They don’t mean anything until they are finished.
Once they are though, they can be quite valuable.
What Candlestick Patterns Mean
Candlestick patterns encapsulate the meaning of each of their component parts.
This gives them both a mathematical and psychological connotation.
On one hand, they outline exact data points inherent to each candlestick. In other words, they highlight things like the change in price during each specific time period.
On the other hand, you can surmise the mind of the market through them. For example, a pattern may demonstrate a major shift in control from buyers to the sellers (or vice versa) over the course of several candles. Or, they may demonstrate that one side has a complete stranglehold on momentum.
Many patterns look like they mean exactly what you would expect, though not all of them.
In general, reversal patterns tend to illustrate a turning of the tables. They usually look like a dramatic change in direction. Likewise, continuation patterns tend to affirm the status quo. They usually look like one-way traffic.
Yet many seasoned traders consider them direction agnostic. That’s because when a reversal pattern fails, it often leads to continuation (or vice versa). Other times, patterns will lead to consolidation (aka. “sideways” price action).
Perhaps most important are those decision zones we touched on before. The levels set by candlestick patterns are prime areas for entries, exits, stop losses, or general position management adjustments.
This can be a major boon to those who recognize them.

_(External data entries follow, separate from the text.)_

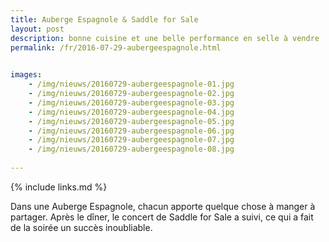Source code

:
 ```yaml
---
title: Auberge Espagnole & Saddle for Sale
layout: post
description: bonne cuisine et une belle performance en selle à vendre
permalink: /fr/2016-07-29-aubergeespagnole.html

    
images: 
    - /img/nieuws/20160729-aubergeespagnole-01.jpg
    - /img/nieuws/20160729-aubergeespagnole-02.jpg
    - /img/nieuws/20160729-aubergeespagnole-03.jpg
    - /img/nieuws/20160729-aubergeespagnole-04.jpg
    - /img/nieuws/20160729-aubergeespagnole-05.jpg
    - /img/nieuws/20160729-aubergeespagnole-06.jpg
    - /img/nieuws/20160729-aubergeespagnole-07.jpg
    - /img/nieuws/20160729-aubergeespagnole-08.jpg
    
---
```


{% include links.md %}

Dans une Auberge Espagnole, chacun apporte quelque chose à manger à partager. Après le dîner, le concert de Saddle for Sale a suivi, ce qui a fait de la soirée un succès inoubliable.



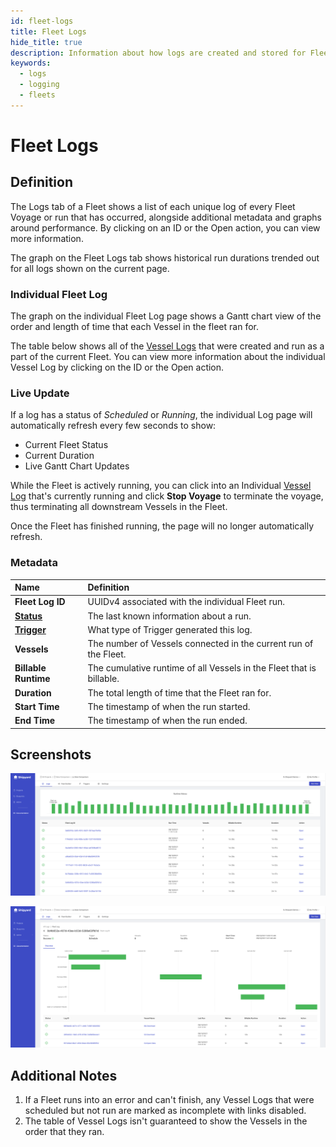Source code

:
 ```yaml
---
id: fleet-logs
title: Fleet Logs
hide_title: true
description: Information about how logs are created and stored for Fleets.
keywords:
  - logs
  - logging
  - fleets
---
```


# Fleet Logs

## Definition

The Logs tab of a Fleet shows a list of each unique log of every Fleet Voyage or run that has occurred, alongside additional metadata and graphs around performance. By clicking on an ID or the Open action, you can view more information.

The graph on the Fleet Logs tab shows historical run durations trended out for all logs shown on the current page.

### Individual Fleet Log

The graph on the individual Fleet Log page shows a Gantt chart view of the order and length of time that each Vessel in the fleet ran for.

The table below shows all of the [Vessel Logs](vessel-logs.md) that were created and run as a part of the current Fleet. You can view more information about the individual Vessel Log by clicking on the ID or the Open action.

### Live Update

If a log has a status of *Scheduled* or *Running*, the individual Log page will automatically refresh every few seconds to show:

- Current Fleet Status
- Current Duration
- Live Gantt Chart Updates

While the Fleet is actively running, you can click into an Individual [Vessel Log](vessel-logs.md) that's currently running and click **Stop Voyage** to terminate the voyage, thus terminating all downstream Vessels in the Fleet.

Once the Fleet has finished running, the page will no longer automatically refresh.

### Metadata

| Name                                                       | Definition                                                              |
| :--------------------------------------------------------- | :---------------------------------------------------------------------- |
| **Fleet Log ID**                                                 | UUIDv4 associated with the individual Fleet run.                              |
| [**Status**](../other-functions/status.md) | The last known information about a run.                                 |
| [**Trigger**](../triggers/triggers-overview.md)                | What type of Trigger generated this log.                                |
| **Vessels**                                                | The number of Vessels connected in the current run of the Fleet.                                |
| **Billable Runtime**                                               | The cumulative runtime of all Vessels in the Fleet that is billable.                      |
| **Duration**                                               | The total length of time that the Fleet ran for.                       |
| **Start Time**                                             | The timestamp of when the run started.                         |
| **End Time**                                               | The timestamp of when the run ended.                                    |


## Screenshots

![Fleet Logs Page](../../.gitbook/assets/shipyard_2021_09_10_11_56_40.png)

![Individual Fleet Log](../../.gitbook/assets/shipyard_2021_09_10_11_57_46.png)

## Additional Notes

1. If a Fleet runs into an error and can't finish, any Vessel Logs that were scheduled but not run are marked as incomplete with links disabled.
2. The table of Vessel Logs isn't guaranteed to show the Vessels in the order that they ran.
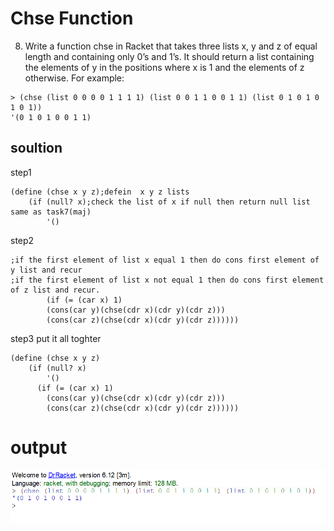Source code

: # Chse Function
8. Write a function chse in Racket that takes three lists x, y and z of equal length and containing only 0’s and 1’s. It should return a list containing the elements of y in the positions where x is 1 and the elements of z otherwise. 
For example: 
```racket
> (chse (list 0 0 0 0 1 1 1 1) (list 0 0 1 1 0 0 1 1) (list 0 1 0 1 0 1 0 1))
'(0 1 0 1 0 0 1 1) 

```
## soultion
step1
```racket
(define (chse x y z);defein  x y z lists
    (if (null? x);check the list of x if null then return null list same as task7(maj)
        '()
```
step2
```racket
;if the first element of list x equal 1 then do cons first element of y list and recur
;if the first element of list x not equal 1 then do cons first element of z list and recur.
        (if (= (car x) 1)
        (cons(car y)(chse(cdr x)(cdr y)(cdr z)))
        (cons(car z)(chse(cdr x)(cdr y)(cdr z))))))
```
step3 put it all toghter
```racket
(define (chse x y z)
    (if (null? x)
        '()
      (if (= (car x) 1)
        (cons(car y)(chse(cdr x)(cdr y)(cdr z)))
        (cons(car z)(chse(cdr x)(cdr y)(cdr z))))))
```
# output
![](https://github.com/neroZWX/Racket-problemsheets/blob/master/Chse/output.PNG)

Types of Candlestick Patterns
There are over 100 different candlestick patterns and several ways to categorize them.
The simplest would be to group them based on how many candles they are made of.
For example:
- 2-candlestick patterns
- 3-candlestick patterns
- 4-candlestick patterns
- 5-candlestick patterns
But it’s more useful to group them based on their implications.

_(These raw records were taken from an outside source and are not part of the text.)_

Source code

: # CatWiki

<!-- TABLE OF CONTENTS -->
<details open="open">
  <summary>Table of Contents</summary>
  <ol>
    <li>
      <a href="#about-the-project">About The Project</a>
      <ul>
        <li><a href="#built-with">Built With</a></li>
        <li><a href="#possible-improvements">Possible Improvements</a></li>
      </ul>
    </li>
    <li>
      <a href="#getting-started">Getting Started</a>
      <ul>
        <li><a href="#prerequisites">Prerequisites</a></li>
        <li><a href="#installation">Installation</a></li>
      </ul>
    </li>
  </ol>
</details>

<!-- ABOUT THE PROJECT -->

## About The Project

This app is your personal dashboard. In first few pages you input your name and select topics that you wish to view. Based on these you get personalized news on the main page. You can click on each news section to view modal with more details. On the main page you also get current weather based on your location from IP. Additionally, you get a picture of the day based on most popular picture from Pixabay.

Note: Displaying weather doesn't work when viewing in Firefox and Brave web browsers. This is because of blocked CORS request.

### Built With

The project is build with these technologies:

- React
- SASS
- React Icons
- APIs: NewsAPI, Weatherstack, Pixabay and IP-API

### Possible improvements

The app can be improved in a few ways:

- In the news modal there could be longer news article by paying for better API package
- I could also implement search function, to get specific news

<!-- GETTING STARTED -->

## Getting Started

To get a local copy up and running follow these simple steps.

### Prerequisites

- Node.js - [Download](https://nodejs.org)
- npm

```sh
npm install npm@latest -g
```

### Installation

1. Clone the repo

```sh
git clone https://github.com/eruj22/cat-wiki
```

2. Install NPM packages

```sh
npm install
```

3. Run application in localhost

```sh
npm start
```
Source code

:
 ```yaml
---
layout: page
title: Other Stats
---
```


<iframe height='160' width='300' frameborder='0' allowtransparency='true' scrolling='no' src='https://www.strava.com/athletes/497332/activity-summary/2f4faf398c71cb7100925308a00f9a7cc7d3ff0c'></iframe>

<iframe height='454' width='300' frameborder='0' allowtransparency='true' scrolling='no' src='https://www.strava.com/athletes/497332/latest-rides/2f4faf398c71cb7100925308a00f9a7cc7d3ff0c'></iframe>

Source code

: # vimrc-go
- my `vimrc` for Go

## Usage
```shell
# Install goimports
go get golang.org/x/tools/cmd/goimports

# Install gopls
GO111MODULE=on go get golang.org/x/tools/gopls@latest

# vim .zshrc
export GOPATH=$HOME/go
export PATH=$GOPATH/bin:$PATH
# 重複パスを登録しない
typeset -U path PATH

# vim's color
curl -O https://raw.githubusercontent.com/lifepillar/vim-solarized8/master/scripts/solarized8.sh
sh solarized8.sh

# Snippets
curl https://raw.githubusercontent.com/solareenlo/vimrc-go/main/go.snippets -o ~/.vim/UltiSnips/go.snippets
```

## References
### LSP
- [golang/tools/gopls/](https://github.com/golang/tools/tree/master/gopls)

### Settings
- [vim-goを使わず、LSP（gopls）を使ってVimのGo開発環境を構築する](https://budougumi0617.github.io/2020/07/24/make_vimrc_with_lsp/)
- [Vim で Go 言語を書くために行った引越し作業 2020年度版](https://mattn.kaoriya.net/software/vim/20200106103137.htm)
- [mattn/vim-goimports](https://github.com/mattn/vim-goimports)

There are two basic things they can imply:
- Direction – There are both bearish candlestick patterns and bullish candlestick patterns.
- Market Phase – There are both candlestick reversal patterns and candlestick continuation patterns.

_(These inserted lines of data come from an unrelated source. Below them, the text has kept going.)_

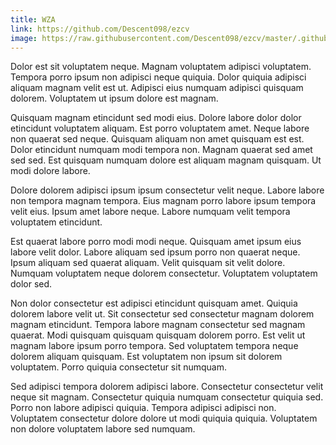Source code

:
 ```yaml
---
title: WZA
link: https://github.com/Descent098/ezcv
image: https://raw.githubusercontent.com/Descent098/ezcv/master/.github/logo.png
---
```


Dolor est sit voluptatem neque. Magnam voluptatem adipisci voluptatem. Tempora porro ipsum non adipisci neque quiquia. Dolor quiquia adipisci aliquam magnam velit est ut. Adipisci eius numquam adipisci quisquam dolorem. Voluptatem ut ipsum dolore est magnam.

Quisquam magnam etincidunt sed modi eius. Dolore labore dolor dolor etincidunt voluptatem aliquam. Est porro voluptatem amet. Neque labore non quaerat sed neque. Quisquam aliquam non amet quisquam est est. Dolor etincidunt numquam modi tempora non. Magnam quaerat sed amet sed sed. Est quisquam numquam dolore est aliquam magnam quisquam. Ut modi dolore labore.

Dolore dolorem adipisci ipsum ipsum consectetur velit neque. Labore labore non tempora magnam tempora. Eius magnam porro labore ipsum tempora velit eius. Ipsum amet labore neque. Labore numquam velit tempora voluptatem etincidunt.

Est quaerat labore porro modi modi neque. Quisquam amet ipsum eius labore velit dolor. Labore aliquam sed ipsum porro non quaerat neque. Ipsum aliquam sed quaerat aliquam. Velit quisquam sit velit dolore. Numquam voluptatem neque dolorem consectetur. Voluptatem voluptatem dolor sed.

Non dolor consectetur est adipisci etincidunt quisquam amet. Quiquia dolorem labore velit ut. Sit consectetur sed consectetur magnam dolorem magnam etincidunt. Tempora labore magnam consectetur sed magnam quaerat. Modi quisquam quisquam quisquam dolorem porro. Est velit ut magnam labore ipsum porro tempora. Sed voluptatem tempora neque dolorem aliquam quisquam. Est voluptatem non ipsum sit dolorem voluptatem. Porro quiquia consectetur sit numquam.

Sed adipisci tempora dolorem adipisci labore. Consectetur consectetur velit neque sit magnam. Consectetur quiquia numquam consectetur quiquia sed. Porro non labore adipisci quiquia. Tempora adipisci adipisci non. Voluptatem consectetur dolore dolore ut modi quiquia quiquia. Voluptatem non dolore voluptatem labore sed numquam.
    
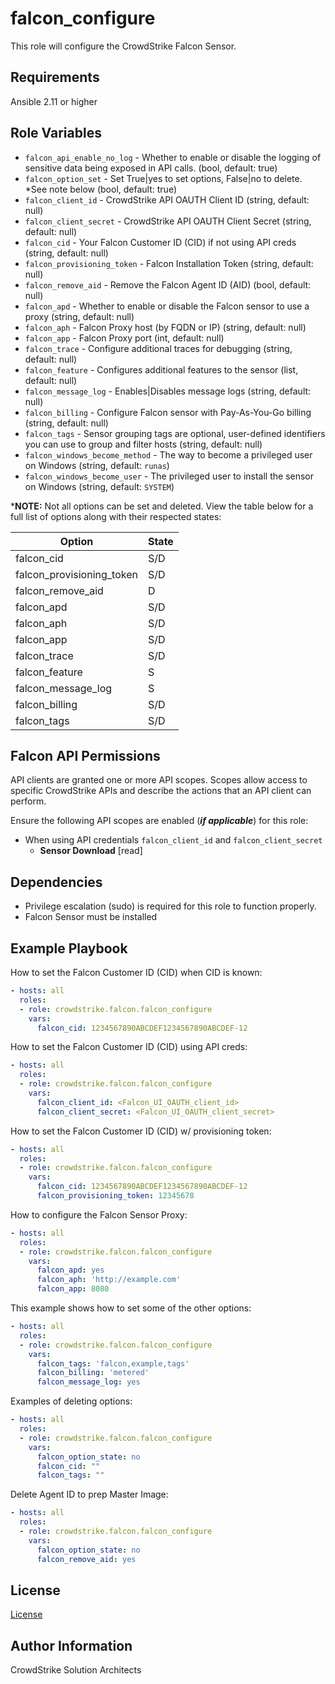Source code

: falcon_configure
=========

This role will configure the CrowdStrike Falcon Sensor.

Requirements
------------

Ansible 2.11 or higher

Role Variables
--------------

 * `falcon_api_enable_no_log` - Whether to enable or disable the logging of sensitive data being exposed in API calls. (bool, default: true)
 * `falcon_option_set` - Set True|yes to set options, False|no to delete. *See note below (bool, default: true)
 * `falcon_client_id` - CrowdStrike API OAUTH Client ID (string, default: null)
 * `falcon_client_secret` - CrowdStrike API OAUTH Client Secret (string, default: null)
 * `falcon_cid` - Your Falcon Customer ID (CID) if not using API creds (string, default: null)
 * `falcon_provisioning_token` - Falcon Installation Token (string, default: null)
 * `falcon_remove_aid` - Remove the Falcon Agent ID (AID) (bool, default: null)
 * `falcon_apd` - Whether to enable or disable the Falcon sensor to use a proxy (string, default: null)
 * `falcon_aph` - Falcon Proxy host (by FQDN or IP) (string, default: null)
 * `falcon_app` - Falcon Proxy port (int, default: null)
 * `falcon_trace` - Configure additional traces for debugging (string, default: null)
 * `falcon_feature` - Configures additional features to the sensor (list, default: null)
 * `falcon_message_log` - Enables|Disables message logs (string, default: null)
 * `falcon_billing` - Configure Falcon sensor with Pay-As-You-Go billing (string, default: null)
 * `falcon_tags` - Sensor grouping tags are optional, user-defined identifiers you can use to group and filter hosts (string, default: null)
 * `falcon_windows_become_method` - The way to become a privileged user on Windows (string, default: `runas`)
 * `falcon_windows_become_user` - The privileged user to install the sensor on Windows (string, default: `SYSTEM`)

***NOTE:** Not all options can be set and deleted. View the table below for a full list of options along with their respected states:

| Option                    | State |
|---------------------------|-------|
| falcon_cid                | S/D   |
| falcon_provisioning_token | S/D   |
| falcon_remove_aid         | D     |
| falcon_apd                | S/D   |
| falcon_aph                | S/D   |
| falcon_app                | S/D   |
| falcon_trace              | S/D   |
| falcon_feature            | S     |
| falcon_message_log        | S     |
| falcon_billing            | S/D   |
| falcon_tags               | S/D   |

Falcon API Permissions
----------------------

API clients are granted one or more API scopes. Scopes allow access to specific CrowdStrike APIs and describe the actions that an API client can perform.

Ensure the following API scopes are enabled (***if applicable***) for this role:
* When using API credentials `falcon_client_id` and `falcon_client_secret`
  * **Sensor Download** [read]

Dependencies
------------

- Privilege escalation (sudo) is required for this role to function properly.
- Falcon Sensor must be installed

Example Playbook
----------------

How to set the Falcon Customer ID (CID) when CID is known:
```yaml
- hosts: all
  roles:
  - role: crowdstrike.falcon.falcon_configure
    vars:
      falcon_cid: 1234567890ABCDEF1234567890ABCDEF-12
```

How to set the Falcon Customer ID (CID) using API creds:
```yaml
- hosts: all
  roles:
  - role: crowdstrike.falcon.falcon_configure
    vars:
      falcon_client_id: <Falcon_UI_OAUTH_client_id>
      falcon_client_secret: <Falcon_UI_OAUTH_client_secret>
```

How to set the Falcon Customer ID (CID) w/ provisioning token:
```yaml
- hosts: all
  roles:
  - role: crowdstrike.falcon.falcon_configure
    vars:
      falcon_cid: 1234567890ABCDEF1234567890ABCDEF-12
      falcon_provisioning_token: 12345678
```

How to configure the Falcon Sensor Proxy:
```yaml
- hosts: all
  roles:
  - role: crowdstrike.falcon.falcon_configure
    vars:
      falcon_apd: yes
      falcon_aph: 'http://example.com'
      falcon_app: 8080
```

This example shows how to set some of the other options:
```yaml
- hosts: all
  roles:
  - role: crowdstrike.falcon.falcon_configure
    vars:
      falcon_tags: 'falcon,example,tags'
      falcon_billing: 'metered'
      falcon_message_log: yes
```

Examples of deleting options:
```yaml
- hosts: all
  roles:
  - role: crowdstrike.falcon.falcon_configure
    vars:
      falcon_option_state: no
      falcon_cid: ""
      falcon_tags: ""
```

Delete Agent ID to prep Master Image:
```yaml
- hosts: all
  roles:
  - role: crowdstrike.falcon.falcon_configure
    vars:
      falcon_option_state: no
      falcon_remove_aid: yes
```

License
-------

[License](https://github.com/crowdstrike/ansible_collection_falcon/blob/main/LICENSE)

Author Information
------------------

CrowdStrike Solution Architects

Then you can cross-reference these to come up with more detailed segments:
Depending on what assets you prefer to trade, you can also focus on candlestick patterns with gaps or candlestick patterns without gaps.
For most people, trying to commit them all to memory would be a bit overwhelming. Luckily, that is unnecessary unless you’re trying to become a “pattern trader” (which we generally advise against).
Instead, it would probably be more effective to open a list of candlestick types, candlestick patterns, and chart patterns in another tab for reference.
Rote memory will not necessarily help you become a profitable trader. Understanding what price structures convey will.
Even then, that’s only one piece of the puzzle.
How To Make Money with Candlestick Patterns
Now, you should have a strong understanding of how candlestick patterns work.
It’s time to start talking about how to make money.
In its simplest form, it’s a two step process.
- Learn how to interpret the story in the charts.
- Develop a complete trading strategy.
Candlestick patterns mainly help you with the former.
However, you need more to see the full picture.
Reading the Story in the Charts
The concept of price action is fairly straightforward.
Mastering its interpretation is not.
Candlestick patterns are one of the first building blocks of technical analysis, the art and science of evaluating price action.
As it relates to the story in the charts, candlestick patterns are something like a plot device. They often appear at the turning point, climax, or resolution of an asset’s story. In this way, they may function as omens of things to come, whether positive or negative.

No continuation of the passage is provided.